しかし、感染力と致死率はすさまじく、経済と都市機能は完全にマヒしてしまう。感染を免れたのは、南極の観測隊員と、潜航中だった英国とソ連の原子力潜水艦の乗組員だけだ。人類の未来を託された彼らは、食糧自給、エネルギー確保、子孫存続計画(女性はわずか16人だけ)……新しい社会を一歩ずつ築かねばならない。

言うまでもないが、SFは未来予測ではないし、危機対応マニュアルでもない。描かれた事柄が後に実現したとしても作品価値の証明にはならないし、そもそも作者は「予測確度」を目指してSFを書くのではない(作中の信憑性さえ確保すれば事足りる)。SFに限らず、フィクションとはそういうものだ。

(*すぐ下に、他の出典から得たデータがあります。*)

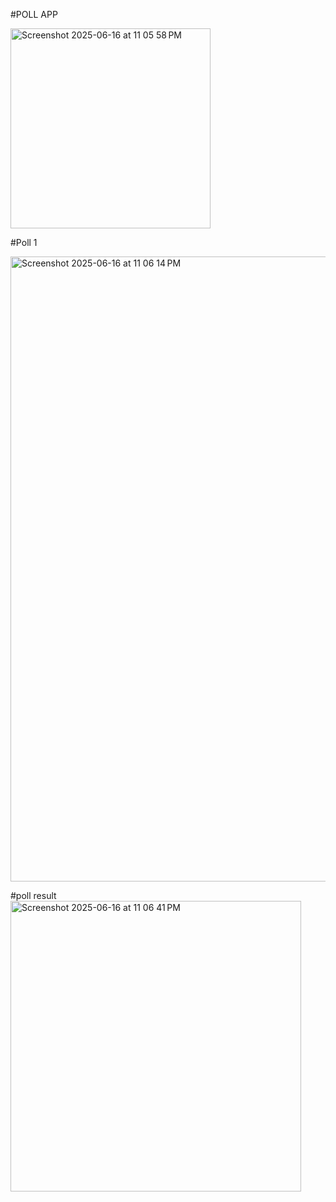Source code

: #POLL APP 


<img width="320" alt="Screenshot 2025-06-16 at 11 05 58 PM" src="https://github.com/user-attachments/assets/5142ad97-2804-4aa5-93dd-cc3f2755b6e0" />



#Poll 1


<img width="1000" alt="Screenshot 2025-06-16 at 11 06 14 PM" src="https://github.com/user-attachments/assets/a52b4dc0-4205-434b-bb12-8ce3c7ac0a1d" />



#poll result
<img width="465" alt="Screenshot 2025-06-16 at 11 06 41 PM" src="https://github.com/user-attachments/assets/3ee42409-aedd-4945-a4ba-f4750094afc6" />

日本を代表するSF作家、小松左京(1931-2011)。『復活の日』で描かれる人類再生の姿は、小松作品を貫く希望である(共同通信)

だからといってフィクションが無効だということではない。フィクションが扱うのは個別の出来事だが、例えば人類破滅を描くSFにしても、作品ごとに危機の原因や取り巻く状況は異なる。その個別を通じ、読者一人ひとりが普遍の理(ことわり)に触れる。そこに、暇潰しを超えた、小説を読む意義がある。SFにおいてその意義とは、「既成概念への疑義」「多角的な発想」「未曾有の状況への想像力」などである。

冷戦時代の傑作

『復活の日』は東西冷戦の最中に書かれた。南極に残った人々はイデオロギーの違いを超えた団結を得る。しかし、冷戦が残した全自動報復装置(基地に異変があれば複数の敵拠点に向け核ミサイルを発射する)が、新たな脅威をもたらす。物語終盤は、報復装置の解除のための決死行だ。

同じく冷戦を背景にした作品に、ネヴィル・シュート『渚にて』がある。ここで破滅をもたらすのは、核兵器由来の放射能汚染である。北半球は全滅し、死の灰は赤道を越えて、オーストラリアへと迫りつつあった。この物語では、社会秩序が失われることはない。ほとんどの市民は迫りくる最期を従容として受け入れ、戦争前とほぼ変わらない生活を営み、ルールを守り続ける。静かな終末の情景がそこにある。